What you should do -> No record may be omitted; give all of them again exactly.

Stored data ->
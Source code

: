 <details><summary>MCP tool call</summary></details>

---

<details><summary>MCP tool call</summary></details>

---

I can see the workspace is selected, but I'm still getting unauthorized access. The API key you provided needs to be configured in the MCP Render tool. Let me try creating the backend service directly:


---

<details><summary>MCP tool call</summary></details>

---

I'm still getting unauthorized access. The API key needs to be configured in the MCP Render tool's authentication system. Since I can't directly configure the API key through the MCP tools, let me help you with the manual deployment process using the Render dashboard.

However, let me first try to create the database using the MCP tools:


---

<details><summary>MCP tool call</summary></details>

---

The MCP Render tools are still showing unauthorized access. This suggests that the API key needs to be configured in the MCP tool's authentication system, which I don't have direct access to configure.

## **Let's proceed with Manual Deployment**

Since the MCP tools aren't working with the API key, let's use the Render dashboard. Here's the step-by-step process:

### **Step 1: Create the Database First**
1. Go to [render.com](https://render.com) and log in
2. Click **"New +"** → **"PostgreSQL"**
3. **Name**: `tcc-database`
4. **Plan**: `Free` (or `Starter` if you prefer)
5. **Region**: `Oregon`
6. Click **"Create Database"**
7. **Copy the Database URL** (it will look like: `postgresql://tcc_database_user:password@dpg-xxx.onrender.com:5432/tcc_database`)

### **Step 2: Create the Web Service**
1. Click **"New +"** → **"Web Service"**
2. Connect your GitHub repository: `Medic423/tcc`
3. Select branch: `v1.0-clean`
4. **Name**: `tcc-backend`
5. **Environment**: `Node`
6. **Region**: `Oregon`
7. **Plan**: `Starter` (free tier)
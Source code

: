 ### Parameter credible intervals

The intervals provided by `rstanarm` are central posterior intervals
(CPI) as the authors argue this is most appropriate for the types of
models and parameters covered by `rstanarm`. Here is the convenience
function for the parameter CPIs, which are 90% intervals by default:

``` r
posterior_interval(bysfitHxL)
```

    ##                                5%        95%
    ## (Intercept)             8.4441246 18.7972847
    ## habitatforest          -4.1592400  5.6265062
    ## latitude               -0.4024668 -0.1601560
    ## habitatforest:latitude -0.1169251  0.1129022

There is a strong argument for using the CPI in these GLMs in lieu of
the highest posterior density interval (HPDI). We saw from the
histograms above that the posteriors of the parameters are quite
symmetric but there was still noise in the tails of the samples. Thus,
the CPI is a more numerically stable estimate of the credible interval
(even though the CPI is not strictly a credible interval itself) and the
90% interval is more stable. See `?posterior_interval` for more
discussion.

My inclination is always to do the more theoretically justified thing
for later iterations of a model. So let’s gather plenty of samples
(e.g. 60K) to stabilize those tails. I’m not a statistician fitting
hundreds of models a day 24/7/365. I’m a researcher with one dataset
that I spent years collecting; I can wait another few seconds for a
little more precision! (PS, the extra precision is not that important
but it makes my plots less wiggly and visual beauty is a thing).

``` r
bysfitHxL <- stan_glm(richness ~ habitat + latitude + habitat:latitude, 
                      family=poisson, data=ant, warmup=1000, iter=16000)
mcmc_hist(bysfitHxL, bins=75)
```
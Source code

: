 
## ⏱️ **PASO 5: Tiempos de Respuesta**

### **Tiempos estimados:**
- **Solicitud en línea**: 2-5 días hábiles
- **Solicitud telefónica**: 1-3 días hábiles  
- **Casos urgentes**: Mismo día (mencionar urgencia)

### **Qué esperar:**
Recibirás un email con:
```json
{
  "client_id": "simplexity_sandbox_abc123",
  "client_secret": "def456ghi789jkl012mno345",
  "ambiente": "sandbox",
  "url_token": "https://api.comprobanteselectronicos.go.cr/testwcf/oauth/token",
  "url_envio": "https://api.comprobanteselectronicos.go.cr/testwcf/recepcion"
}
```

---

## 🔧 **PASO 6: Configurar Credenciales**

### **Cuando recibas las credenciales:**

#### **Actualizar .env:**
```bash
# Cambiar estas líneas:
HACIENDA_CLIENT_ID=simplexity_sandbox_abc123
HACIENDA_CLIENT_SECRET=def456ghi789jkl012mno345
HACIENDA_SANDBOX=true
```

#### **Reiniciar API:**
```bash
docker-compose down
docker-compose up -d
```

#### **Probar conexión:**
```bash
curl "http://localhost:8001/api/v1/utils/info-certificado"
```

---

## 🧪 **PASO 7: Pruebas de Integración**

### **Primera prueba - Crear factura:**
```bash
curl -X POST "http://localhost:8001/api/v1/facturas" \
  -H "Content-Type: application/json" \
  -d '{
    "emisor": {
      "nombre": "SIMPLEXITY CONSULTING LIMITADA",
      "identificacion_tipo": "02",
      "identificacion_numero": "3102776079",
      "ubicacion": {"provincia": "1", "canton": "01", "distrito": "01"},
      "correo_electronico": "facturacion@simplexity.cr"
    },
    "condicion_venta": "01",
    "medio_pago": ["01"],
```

Exercise answer ->
Source code

: <details><summary>MCP tool call</summary></details>

---

<details><summary>MCP tool call</summary></details>

---

I can see the workspace is selected, but I'm still getting unauthorized access. The API key you provided needs to be configured in the MCP Render tool. Let me try creating the backend service directly:


---

<details><summary>MCP tool call</summary></details>

---

I'm still getting unauthorized access. The API key needs to be configured in the MCP Render tool's authentication system. Since I can't directly configure the API key through the MCP tools, let me help you with the manual deployment process using the Render dashboard.

However, let me first try to create the database using the MCP tools:


---

<details><summary>MCP tool call</summary></details>

---

The MCP Render tools are still showing unauthorized access. This suggests that the API key needs to be configured in the MCP tool's authentication system, which I don't have direct access to configure.

## **Let's proceed with Manual Deployment**

Since the MCP tools aren't working with the API key, let's use the Render dashboard. Here's the step-by-step process:

### **Step 1: Create the Database First**
1. Go to [render.com](https://render.com) and log in
2. Click **"New +"** → **"PostgreSQL"**
3. **Name**: `tcc-database`
4. **Plan**: `Free` (or `Starter` if you prefer)
5. **Region**: `Oregon`
6. Click **"Create Database"**
7. **Copy the Database URL** (it will look like: `postgresql://tcc_database_user:password@dpg-xxx.onrender.com:5432/tcc_database`)

### **Step 2: Create the Web Service**
1. Click **"New +"** → **"Web Service"**
2. Connect your GitHub repository: `Medic423/tcc`
3. Select branch: `v1.0-clean`
4. **Name**: `tcc-backend`
5. **Environment**: `Node`
6. **Region**: `Oregon`
7. **Plan**: `Starter` (free tier)
Source code

: ### Parameter credible intervals

The intervals provided by `rstanarm` are central posterior intervals
(CPI) as the authors argue this is most appropriate for the types of
models and parameters covered by `rstanarm`. Here is the convenience
function for the parameter CPIs, which are 90% intervals by default:

``` r
posterior_interval(bysfitHxL)
```

    ##                                5%        95%
    ## (Intercept)             8.4441246 18.7972847
    ## habitatforest          -4.1592400  5.6265062
    ## latitude               -0.4024668 -0.1601560
    ## habitatforest:latitude -0.1169251  0.1129022

There is a strong argument for using the CPI in these GLMs in lieu of
the highest posterior density interval (HPDI). We saw from the
histograms above that the posteriors of the parameters are quite
symmetric but there was still noise in the tails of the samples. Thus,
the CPI is a more numerically stable estimate of the credible interval
(even though the CPI is not strictly a credible interval itself) and the
90% interval is more stable. See `?posterior_interval` for more
discussion.

My inclination is always to do the more theoretically justified thing
for later iterations of a model. So let’s gather plenty of samples
(e.g. 60K) to stabilize those tails. I’m not a statistician fitting
hundreds of models a day 24/7/365. I’m a researcher with one dataset
that I spent years collecting; I can wait another few seconds for a
little more precision! (PS, the extra precision is not that important
but it makes my plots less wiggly and visual beauty is a thing).

``` r
bysfitHxL <- stan_glm(richness ~ habitat + latitude + habitat:latitude, 
                      family=poisson, data=ant, warmup=1000, iter=16000)
mcmc_hist(bysfitHxL, bins=75)
```
Source code

: 
## ⏱️ **PASO 5: Tiempos de Respuesta**

### **Tiempos estimados:**
- **Solicitud en línea**: 2-5 días hábiles
- **Solicitud telefónica**: 1-3 días hábiles  
- **Casos urgentes**: Mismo día (mencionar urgencia)

### **Qué esperar:**
Recibirás un email con:
```json
{
  "client_id": "simplexity_sandbox_abc123",
  "client_secret": "def456ghi789jkl012mno345",
  "ambiente": "sandbox",
  "url_token": "https://api.comprobanteselectronicos.go.cr/testwcf/oauth/token",
  "url_envio": "https://api.comprobanteselectronicos.go.cr/testwcf/recepcion"
}
```

---

## 🔧 **PASO 6: Configurar Credenciales**

### **Cuando recibas las credenciales:**

#### **Actualizar .env:**
```bash
# Cambiar estas líneas:
HACIENDA_CLIENT_ID=simplexity_sandbox_abc123
HACIENDA_CLIENT_SECRET=def456ghi789jkl012mno345
HACIENDA_SANDBOX=true
```

#### **Reiniciar API:**
```bash
docker-compose down
docker-compose up -d
```

#### **Probar conexión:**
```bash
curl "http://localhost:8001/api/v1/utils/info-certificado"
```

---

## 🧪 **PASO 7: Pruebas de Integración**

### **Primera prueba - Crear factura:**
```bash
curl -X POST "http://localhost:8001/api/v1/facturas" \
  -H "Content-Type: application/json" \
  -d '{
    "emisor": {
      "nombre": "SIMPLEXITY CONSULTING LIMITADA",
      "identificacion_tipo": "02",
      "identificacion_numero": "3102776079",
      "ubicacion": {"provincia": "1", "canton": "01", "distrito": "01"},
      "correo_electronico": "facturacion@simplexity.cr"
    },
    "condicion_venta": "01",
    "medio_pago": ["01"],
```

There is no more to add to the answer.